# Strongly Connected Components

A strongly connected component (SCC) is a subgraph such that there is a path from any vertex to every other vertex. A graph can contain more than one separate SCC. An SCC algorithm finds the maximal SCCs within a graph. Our implementation is based on the Divide-and-Conquer Strong Components (DCSC) algorithm[1]. In each iteration, pick a pivot vertex `v` randomly, and find its descendant and predecessor sets, where descendant set `D_v` is the vertex reachable from `v`, and predecessor set `P_v` is the vertices which can reach `v` (stated another way, reachable from `v` through reverse edges). The intersection of these two sets is a strongly connected component `SCC_v`. The graph can be partitioned into 4 sets: `SCC_v`, descendants `D_v` excluding `SCC_v`, predecessors `P_v` excluding `SCC`, and the remainders `R_v`. It is proved that any SCC is a subset of one of the 4 sets [1]. Thus, we can divide the graph into different subsets and detect the SCCs independently and iteratively.

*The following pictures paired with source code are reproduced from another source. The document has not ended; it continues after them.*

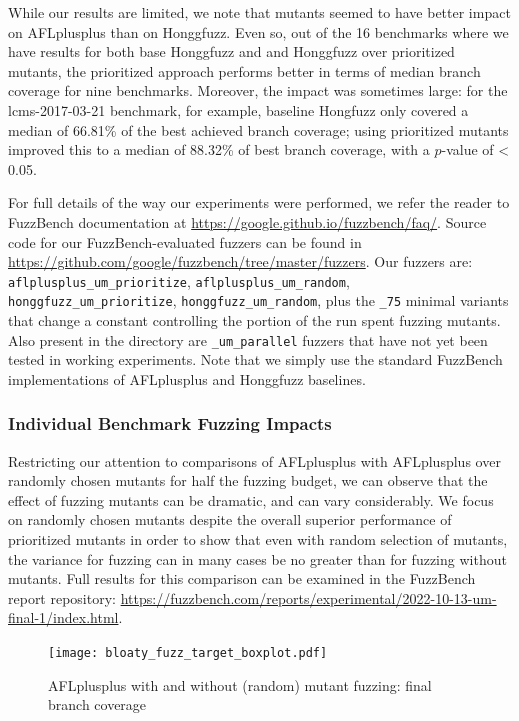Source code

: While our results are limited, we note that mutants seemed to have better impact on AFLplusplus than on Honggfuzz.  Even so, out of  the 16 benchmarks where we have results for both base Honggfuzz and and Honggfuzz over prioritized mutants, the prioritized approach performs better in terms of median branch coverage for nine benchmarks.  Moreover, the impact was sometimes large:  for the lcms-2017-03-21 benchmark, for example, baseline Hongfuzz only covered a median of 66.81\% of the best achieved branch coverage; using prioritized mutants improved this to a median of 88.32\% of best branch coverage, with a $p$-value of < 0.05.

For full details of the way our experiments were performed, we refer the reader to FuzzBench documentation at \url{https://google.github.io/fuzzbench/faq/}.  Source code for our FuzzBench-evaluated fuzzers can be found in \url{https://github.com/google/fuzzbench/tree/master/fuzzers}.  Our fuzzers are: {\tt aflplusplus\_um\_prioritize}, {\tt aflplusplus\_um\_random}, {\tt honggfuzz\_um\_prioritize}, {\tt honggfuzz\_um\_random}, plus the {\tt \_75} minimal variants that change a constant controlling the portion of the run spent fuzzing mutants.  Also present in the directory are {\tt \_um\_parallel} fuzzers that have not yet been tested in working experiments.  Note that we simply use the standard FuzzBench implementations of AFLplusplus and Honggfuzz baselines.

\subsubsection{Individual Benchmark Fuzzing Impacts}
    
Restricting our attention to comparisons of AFLplusplus with AFLplusplus over randomly chosen mutants for half the fuzzing budget, we can observe that the effect of fuzzing mutants can be dramatic, and can vary considerably.  We focus on randomly chosen mutants despite the overall superior performance of prioritized mutants in order to show that even with random selection of mutants, the variance for fuzzing can in many cases be no greater than for fuzzing without mutants.  Full results for this comparison can be examined in the FuzzBench report repository: \url{https://fuzzbench.com/reports/experimental/2022-10-13-um-final-1/index.html}.

\begin{figure}
  \texttt{[image: bloaty\_fuzz\_target\_boxplot.pdf]}
  \caption{AFLplusplus with and without (random) mutant fuzzing: final branch coverage}
  \label{fig:bloatybox}
  
\end{figure}

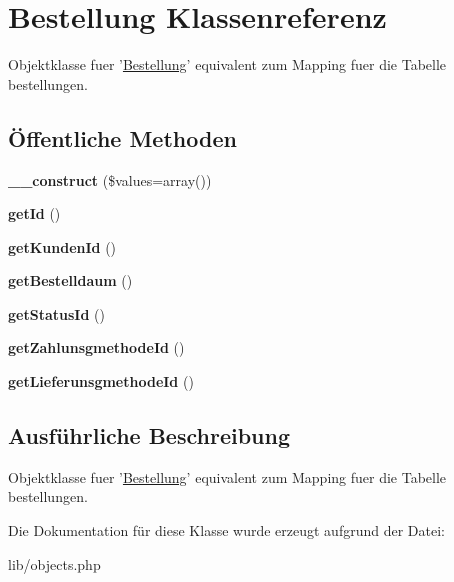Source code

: \hypertarget{classBestellung}{\section{\-Bestellung \-Klassenreferenz}
\label{classBestellung}
}


\-Objektklasse fuer '\hyperlink{classBestellung}{\-Bestellung}' equivalent zum \-Mapping fuer die \-Tabelle bestellungen.  


\subsection*{Öffentliche \-Methoden}
\begin{DoxyCompactItemize}
\item 
\hypertarget{classBestellung_a2a2fb909389e1336f8cb87a2a3126c39}{{\bfseries \-\_\-\-\_\-construct} (\$values=array())}\label{classBestellung_a2a2fb909389e1336f8cb87a2a3126c39}

\item 
\hypertarget{classBestellung_ac433ecde97ce5cd8d0b7fc1884af9c87}{{\bfseries get\-Id} ()}\label{classBestellung_ac433ecde97ce5cd8d0b7fc1884af9c87}

\item 
\hypertarget{classBestellung_a3be08a9bfeca49713a00f76585b5a7ce}{{\bfseries get\-Kunden\-Id} ()}\label{classBestellung_a3be08a9bfeca49713a00f76585b5a7ce}

\item 
\hypertarget{classBestellung_aef3ff01fd39f0249c8bc379695f95db6}{{\bfseries get\-Bestelldaum} ()}\label{classBestellung_aef3ff01fd39f0249c8bc379695f95db6}

\item 
\hypertarget{classBestellung_a2231a535ab51190d52fd5a89843109e8}{{\bfseries get\-Status\-Id} ()}\label{classBestellung_a2231a535ab51190d52fd5a89843109e8}

\item 
\hypertarget{classBestellung_af3cac1bf22f8c5fb882bde3fc11ae3b1}{{\bfseries get\-Zahlunsgmethode\-Id} ()}\label{classBestellung_af3cac1bf22f8c5fb882bde3fc11ae3b1}

\item 
\hypertarget{classBestellung_a7a11cefdae3ace84e9eb09bd5afe31e8}{{\bfseries get\-Lieferunsgmethode\-Id} ()}\label{classBestellung_a7a11cefdae3ace84e9eb09bd5afe31e8}

\end{DoxyCompactItemize}


\subsection{\-Ausführliche \-Beschreibung}
\-Objektklasse fuer '\hyperlink{classBestellung}{\-Bestellung}' equivalent zum \-Mapping fuer die \-Tabelle bestellungen. 

\-Die \-Dokumentation für diese \-Klasse wurde erzeugt aufgrund der \-Datei\-:\begin{DoxyCompactItemize}
\item 
lib/objects.\-php\end{DoxyCompactItemize}
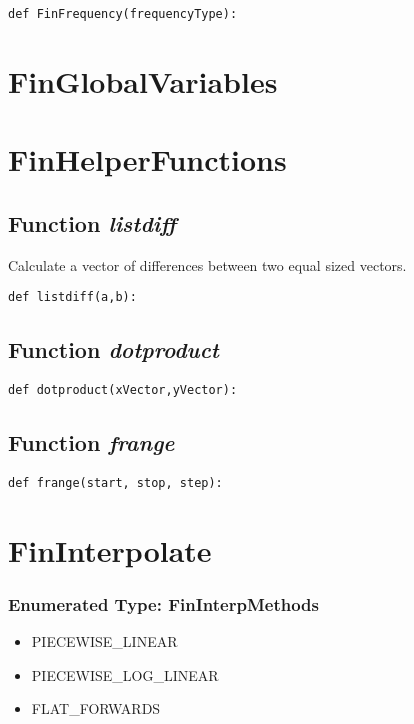 \documentclass[twoside,11pt]{book}
\begin{document}
\begin{lstlisting}
def FinFrequency(frequencyType):
\end{lstlisting}

\newpage
\section{FinGlobalVariables}

\newpage
\section{FinHelperFunctions}

\subsection{Function {\it listdiff}}
Calculate a vector of differences between two equal sized vectors. 

\begin{lstlisting}
def listdiff(a,b):
\end{lstlisting}

\subsection{Function {\it dotproduct}}


\begin{lstlisting}
def dotproduct(xVector,yVector):
\end{lstlisting}

\subsection{Function {\it frange}}


\begin{lstlisting}
def frange(start, stop, step):
\end{lstlisting}

\newpage
\section{FinInterpolate}

\subsubsection{Enumerated Type: FinInterpMethods}
\begin{itemize}
\item{PIECEWISE\_LINEAR}
\item{PIECEWISE\_LOG\_LINEAR}
\item{FLAT\_FORWARDS}
\end{itemize}
\end{document}
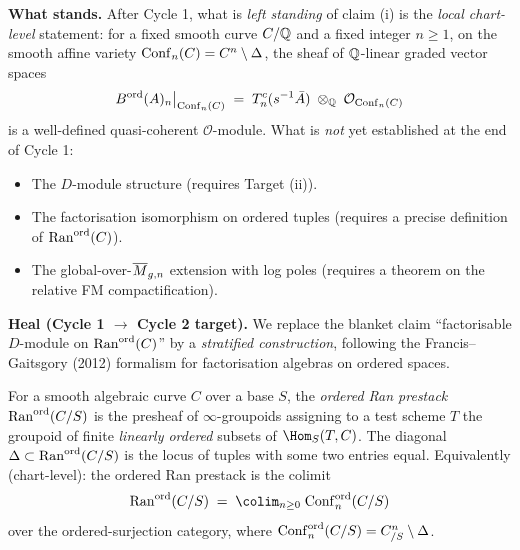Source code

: \textbf{What stands.} After Cycle 1, what is \emph{left standing} of
claim (i) is the \emph{local chart-level} statement: for a fixed smooth
curve $C/\QQ$ and a fixed integer $n \ge 1$, on the smooth affine variety
$\Conf_n(C) = C^n \setminus \Delta$, the sheaf of $\QQ$-linear graded
vector spaces
\[
\Bord(A)_n \big|_{\Conf_n(C)} \;=\; T^c_n(s^{-1} \bar A)
\;\otimes_{\QQ}\; \mathcal{O}_{\Conf_n(C)}
\]
is a well-defined quasi-coherent $\mathcal{O}$-module. What is
\emph{not} yet established at the end of Cycle 1:
\begin{itemize}
\item The $D$-module structure (requires Target (ii)).
\item The factorisation isomorphism on ordered tuples (requires a
precise definition of $\Ran^{\mathrm{ord}}(C)$).
\item The global-over-$\Moduli_{g,n}$ extension with log poles
(requires a theorem on the relative FM compactification).
\end{itemize}

\textbf{Heal (Cycle 1 $\to$ Cycle 2 target).} We replace the blanket
claim ``factorisable $D$-module on $\Ran^{\mathrm{ord}}(C)$'' by a
\emph{stratified construction}, following the Francis--Gaitsgory (2012)
formalism for factorisation algebras on ordered spaces.

\begin{definition}
\label{wn:def:opus-ran-ord}
For a smooth algebraic curve $C$ over a base $S$, the \emph{ordered Ran
prestack} $\Ran^{\mathrm{ord}}(C/S)$ is the presheaf of $\infty$-groupoids
assigning to a test scheme $T$ the groupoid of finite \emph{linearly
ordered} subsets of $\Hom_S(T, C)$. The diagonal
$\Delta \subset \Ran^{\mathrm{ord}}(C/S)$ is the locus of tuples with
some two entries equal. Equivalently (chart-level): the ordered Ran
prestack is the colimit
\[
\Ran^{\mathrm{ord}}(C/S) \;=\; \colim_{n \ge 0}\;
\Conf_n^{\mathrm{ord}}(C/S)
\]
over the ordered-surjection category, where
$\Conf_n^{\mathrm{ord}}(C/S) = C^n_{/S} \setminus \Delta$.
\end{definition}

The problem of this algorithm is unbalanced load and slow convergence when there are a lot of small SCCs, which is often the case in real-world use cases [3]. We added two trimming stages to improve the performance: size-1 SCC trimming[2] and weakly connected components[3].

The implementation of this algorithm requires reverse edges for all directed edges considered in the graph.

[1] Fleischer, Lisa K., Bruce Hendrickson, and Ali Pınar. "On identifying strongly connected components in parallel." International Parallel and Distributed Processing Symposium. Springer, Berlin, Heidelberg, 2000.

[2] Mclendon Iii, William, et al. "Finding strongly connected components in distributed graphs." Journal of Parallel and Distributed Computing 65.8 (2005): 901-910.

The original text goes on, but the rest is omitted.